Тоталитарный режим основан на высоких технологиях слежки, коммуникации и агрессии. Но технологии требуют первооткрывателей, изобретателей и вообще рабочую силу особенного качества. Контроль основан на техническом прогрессе; прогресс требует творчества; творчество требует свободы; свобода подрывает контроль. Непрерывный, мучительный компромисс между знанием и властью подрывает самые основы режима. В этом поле возникает важнейший феномен позднего тоталитаризма: феномен технического гения, который становится в оппозицию режиму и подрывает его основы. Иначе говоря, герой работы становится основоположником действия. Арендт ощущала эту возможность, но она противоречит важнейшим ее классификациям. “Vita activa”, начавшись с восторга перед советским спутником, кончается так:
Способность к действию [...] все еще с нами, но ныне стала исключительной прерогативой ученых-естественников, которые расширили сферу человеческих дел до точки исчезновения устоявшегося раздела между природой и человеческим миром. В свете этих достижений, осуществлявшихся веками в непревзойденной тишине лабораторий, кажется вполне уместным, что поступки ученых приобрели большую ценность новизны и большее политическое значение, чем административная и дипломатическая деятельность так называемых государственных мужей. Не лишено определенной иронии, что именно те, кого общественное мнение упрямо считало наименее практичными и наименее политическими членами общества, оказались единственными, кто еще знает, как совершать поступки, и кто способен делать это сообща2.
Это запоздалое признание мысли — действием, ученого и инженера — героем современной эпохи переворачивает всю систему. Похоже, Арендт кончает тем, с чего начинала Ранд. В романах Айн Ранд ученые или инженеры, сохраняющие способность действия тогда, когда государственные мужи и социальные идеологи ее утрачивают, являлись начиная с антиутопического “Гимна” 1937 года. Тогда еще была очевидна зависимость Ранд от самого тогда успешного из русских романистов на английском языке — Замятина. Новостью жанра, которую придумала Ранд в “Гимне”, была деградация коллективистского общества до уровня каменного века. Как у людей в “Мы”, у людей в “Гимне” нет имен. Как “Мы”, “Гимн” написан от лица технического гения, восставшего против режима в двойную силу любви к знанию и любви к женщине; в обоих романах эти герои записывают свои прозрения для потомков. Ранд дала мотиву Замятина интересное развитие: новые люди, не имеющие частной собственности и не знающие индивидуальных чувств, забыли все личные местоимения. Они знают только слова “Мы” и “Они”, которые применяют к себе и к отдельным другим. Когда главный герой влюбляется в женщину, он формулирует свои чувства так: “Мы думаем о Них”. “Гимн” рассказывает об обществе будущего, обществе после большой войны. Большинство погибло, а уцелевшее меньшинство в попытке предотвратить дальнейшее уничтожение обратило цивилизацию вспять. Все книги сожжены, техника запрещена, и даже упоминание о прошлом запрещено под страхом смерти. Секс отменен, но в целях размножения практикуется дважды в год: партнеры подбираются властью и никогда не видят друг друга. Разделенные на касты, ходящие строем, спящие в общежитиях, люди живут в условиях каменного века. Недавним изобретением, вызывающим мистический трепет, является свеча.
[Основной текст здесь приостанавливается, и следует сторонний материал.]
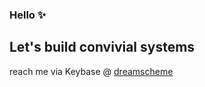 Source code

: ### Hello ✨

## Let's build convivial systems

reach me via Keybase @ [dreamscheme](https://keybase.io/dreamscheme)
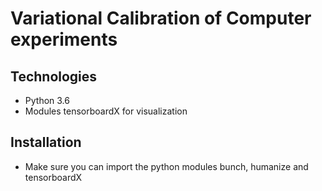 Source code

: # Variational Calibration of Computer experiments


## Technologies
- Python 3.6
- Modules tensorboardX for visualization




## Installation
- Make sure you can import the python modules bunch, humanize and tensorboardX
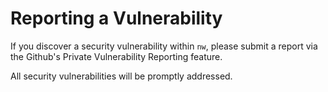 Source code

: # Reporting a Vulnerability

If you discover a security vulnerability within `nw`, please submit a report via the Github's Private Vulnerability Reporting feature.

All security vulnerabilities will be promptly addressed.
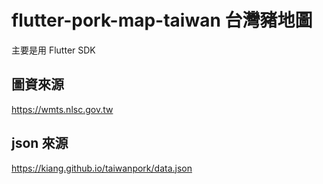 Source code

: # flutter-pork-map-taiwan 台灣豬地圖

主要是用 Flutter SDK

## 圖資來源

https://wmts.nlsc.gov.tw

## json 來源

https://kiang.github.io/taiwanpork/data.json

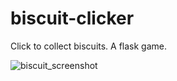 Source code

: # biscuit-clicker
Click to collect biscuits. A flask game.

![biscuit_screenshot](https://github.com/user-attachments/assets/3321db1e-4cc2-44fa-847b-358ea2cdd2ce)
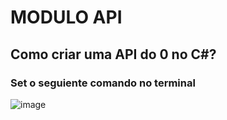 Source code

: # MODULO API

## Como criar uma API do 0 no C#?
### Set o seguiente comando no terminal
![image](https://user-images.githubusercontent.com/99850729/214345873-63c71fec-15cf-405b-9a2f-fdfdb1ec9ea5.png)
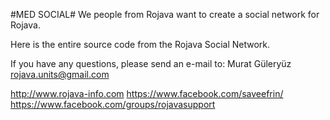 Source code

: #MED SOCIAL#
We people from Rojava want to create a social network for Rojava.

Here is the entire source code from the Rojava Social Network.

If you have any questions, please send an e-mail to:
Murat Güleryüz
rojava.units@gmail.com

http://www.rojava-info.com
https://www.facebook.com/saveefrin/
https://www.facebook.com/groups/rojavasupport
Герой Ранд работает подметальщиком улиц и вступает в незаконный контакт с героиней-крестьянкой. Технический гений, он открывает вход в бесконечный туннель, оставшийся от Неупоминаемых Времен (он не знает слова “метро”). Он устраивает в нем свою тайную мастерскую, экспериментирует с найденными предметами и зажигает лампочку. Он пытается дать вновь найденный свет людям, но подвергается физическому наказанию. Тогда он бежит, вместе с лампочкой и крестьянкой. Найдя заброшенный дом в недоступных горах, полный книг и непонятных, увлекательных предметов, он дает начало новой цивилизации. Первым делом он изобретает слово “Я”.
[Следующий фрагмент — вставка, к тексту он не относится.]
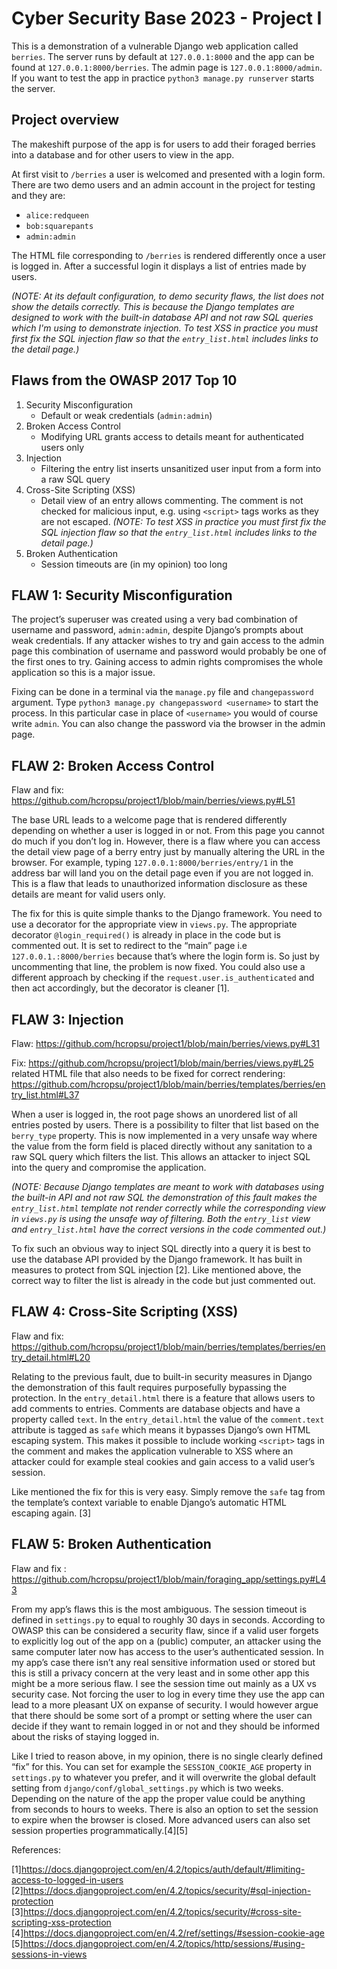 # Cyber Security Base 2023 - Project I

This is a demonstration of a vulnerable Django web application called `berries`. The server runs by default at `127.0.0.1:8000` and the app can be found at `127.0.0.1:8000/berries`. The admin page is `127.0.0.1:8000/admin`. If you want to test the app in practice `python3 manage.py runserver` starts the server.

## Project overview

The makeshift purpose of the app is for users to add their foraged berries into a database and for other users to view in the app.

At first visit to `/berries` a user is welcomed and presented with a login form. There are two demo users and an admin account in the project for testing and they are:

- `alice:redqueen`
- `bob:squarepants`
- `admin:admin`

The HTML file corresponding to `/berries` is rendered differently once a user is logged in. After a successful login it displays a list of entries made by users. 

*(NOTE: At its default configuration, to demo security flaws, the list does not show the details correctly. This is because the Django templates are designed to work with the built-in database API and not raw SQL queries which I'm using to demonstrate injection. To test XSS in practice you must first fix the SQL injection flaw so that the `entry_list.html` includes links to the detail page.)*

## Flaws from the OWASP 2017 Top 10

1. Security Misconfiguration
    - Default or weak credentials (`admin:admin`)
2. Broken Access Control
    - Modifying URL grants access to details meant for authenticated users only
3. Injection
    - Filtering the entry list inserts unsanitized user input from a form into a raw SQL query
4. Cross-Site Scripting (XSS)
    - Detail view of an entry allows commenting. The comment is not checked for malicious input, e.g. using `<script>` tags works as they are not escaped. *(NOTE: To test XSS in practice you must first fix the SQL injection flaw so that the `entry_list.html` includes links to the detail page.)*
5. Broken Authentication
    - Session timeouts are (in my opinion) too long

## FLAW 1: Security Misconfiguration

The project’s superuser was created using a very bad combination of username and password, `admin:admin`, despite Django’s prompts about weak credentials. If any attacker wishes to try and gain access to the admin page this combination of username and password would probably be one of the first ones to try. Gaining access to admin rights compromises the whole application so this is a major issue.

Fixing can be done in a terminal via the `manage.py` file and `changepassword` argument. Type `python3 manage.py changepassword <username>` to start the process. In this particular case in place of `<username>` you would of course write `admin`. You can also change the password via the browser in the admin page.

## FLAW 2: Broken Access Control

Flaw and fix: https://github.com/hcropsu/project1/blob/main/berries/views.py#L51

The base URL leads to a welcome page that is rendered differently depending on whether a user is logged in or not. From this page you cannot do much if you don’t log in. However, there is a flaw where you can access the detail view page of a berry entry just by manually altering the URL in the browser. For example, typing `127.0.0.1:8000/berries/entry/1` in the address bar will land you on the detail page even if you are not logged in. This is a flaw that leads to unauthorized information disclosure as these details are meant for valid users only.

The fix for this is quite simple thanks to the Django framework. You need to use a decorator for the appropriate view in `views.py`. The appropriate decorator `@login_required()` is already in place in the code but is commented out. It is set to redirect to the “main” page i.e `127.0.0.1.:8000/berries` because that’s where the login form is. So just by uncommenting that line, the problem is now fixed. You could also use a different approach by checking if the `request.user.is_authenticated` and then act accordingly, but the decorator is cleaner [1].

## FLAW 3: Injection

Flaw: https://github.com/hcropsu/project1/blob/main/berries/views.py#L31

Fix: https://github.com/hcropsu/project1/blob/main/berries/views.py#L25 
related HTML file that also needs to be fixed for correct rendering: https://github.com/hcropsu/project1/blob/main/berries/templates/berries/entry_list.html#L37 


When a user is logged in, the root page shows an unordered list of all entries posted by users. There is a possibility to filter that list based on the `berry_type` property. This is now implemented in a very unsafe way where the value from the form field is placed directly without any sanitation to a raw SQL query which filters the list. This allows an attacker to inject SQL into the query and compromise the application.

*(NOTE: Because Django templates are meant to work with databases using the built-in API and not raw SQL the demonstration of this fault makes the `entry_list.html` template not render correctly while the corresponding view in `views.py` is using the unsafe way of filtering. Both the `entry_list` view and `entry_list.html` have the correct versions in the code commented out.)*

To fix such an obvious way to inject SQL directly into a query it is best to use the database API provided by the Django framework. It has built in measures to protect from SQL injection [2]. Like mentioned above, the correct way to filter the list is already in the code but just commented out.

## FLAW 4: Cross-Site Scripting (XSS)

Flaw and fix: https://github.com/hcropsu/project1/blob/main/berries/templates/berries/entry_detail.html#L20

Relating to the previous fault, due to built-in security measures in Django the demonstration of this fault requires purposefully bypassing the protection. In the `entry_detail.html` there is a feature that allows users to add comments to entries. Comments are database objects and have a property called `text`. In the `entry_detail.html` the value of the `comment.text` attribute is tagged as `safe` which means it bypasses Django’s own HTML escaping system. This makes it possible to include working `<script>` tags in the comment and makes the application vulnerable to XSS where an attacker could for example steal cookies and gain access to a valid user’s session.

Like mentioned the fix for this is very easy. Simply remove the `safe` tag from the template’s context variable to enable Django’s automatic HTML escaping again. [3]

## FLAW 5: Broken Authentication

Flaw and fix : https://github.com/hcropsu/project1/blob/main/foraging_app/settings.py#L43

From my app’s flaws this is the most ambiguous. The session timeout is defined in `settings.py` to equal to roughly 30 days in seconds. According to OWASP this can be considered a security flaw, since if a valid user forgets to explicitly log out of the app on a (public) computer, an attacker using the same computer later now has access to the user’s authenticated session. In my app’s case there isn’t any real sensitive information used or stored but this is still a privacy concern at the very least and in some other app this might be a more serious flaw. I see the session time out mainly as a UX vs security case. Not forcing the user to log in every time they use the app can lead to a more pleasant UX on expanse of security. I would however argue that there should be some sort of a prompt or setting where the user can decide if they want to remain logged in or not and they should be informed about the risks of staying logged in.

Like I tried to reason above, in my opinion, there is no single clearly defined “fix” for this. You can set for example the `SESSION_COOKIE_AGE` property in `settings.py` to whatever you prefer, and it will overwrite the global default setting from `django/conf/global_settings.py` which is two weeks. Depending on the nature of the app the proper value could be anything from seconds to hours to weeks. There is also an option to set the session to expire when the browser is closed. More advanced users can also set session properties programmatically.[4][5]

References:

[1]https://docs.djangoproject.com/en/4.2/topics/auth/default/#limiting-access-to-logged-in-users  
[2]https://docs.djangoproject.com/en/4.2/topics/security/#sql-injection-protection  
[3]https://docs.djangoproject.com/en/4.2/topics/security/#cross-site-scripting-xss-protection  
[4]https://docs.djangoproject.com/en/4.2/ref/settings/#session-cookie-age  
[5]https://docs.djangoproject.com/en/4.2/topics/http/sessions/#using-sessions-in-views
Ранд меняет экологическую среду антиутопии и, пожалуй, дает новый оттенок политической теории либерализма. У Замятина люди, не имеющие имен и собственности, живущие в прозрачных стенах и марширующие в ногу по два часа в день, делают выдающиеся изобретения. Мыслимо ли это? Здесь нужна, например, развитая система образования. Но чтобы выучить студента чему-нибудь, кроме строевой подготовки, ему надо дать свободу. Нужна система мотивации: хорошо работающий инженер должен жить лучше, чем плохо работающий, иначе оба будут работать одинаково плохо. Люди, лишенные свободы, не способны к развитию технической цивилизации. Вслед за свободой они потеряют способность к изобретению и творчеству. Такой режим деградирует именно в тех своих аспектах, которые считает единственно важными: в технике, силе и власти. Свобода не есть гуманитарная игрушка, изобретение философов и писателей, но необходимое условие технологического развития.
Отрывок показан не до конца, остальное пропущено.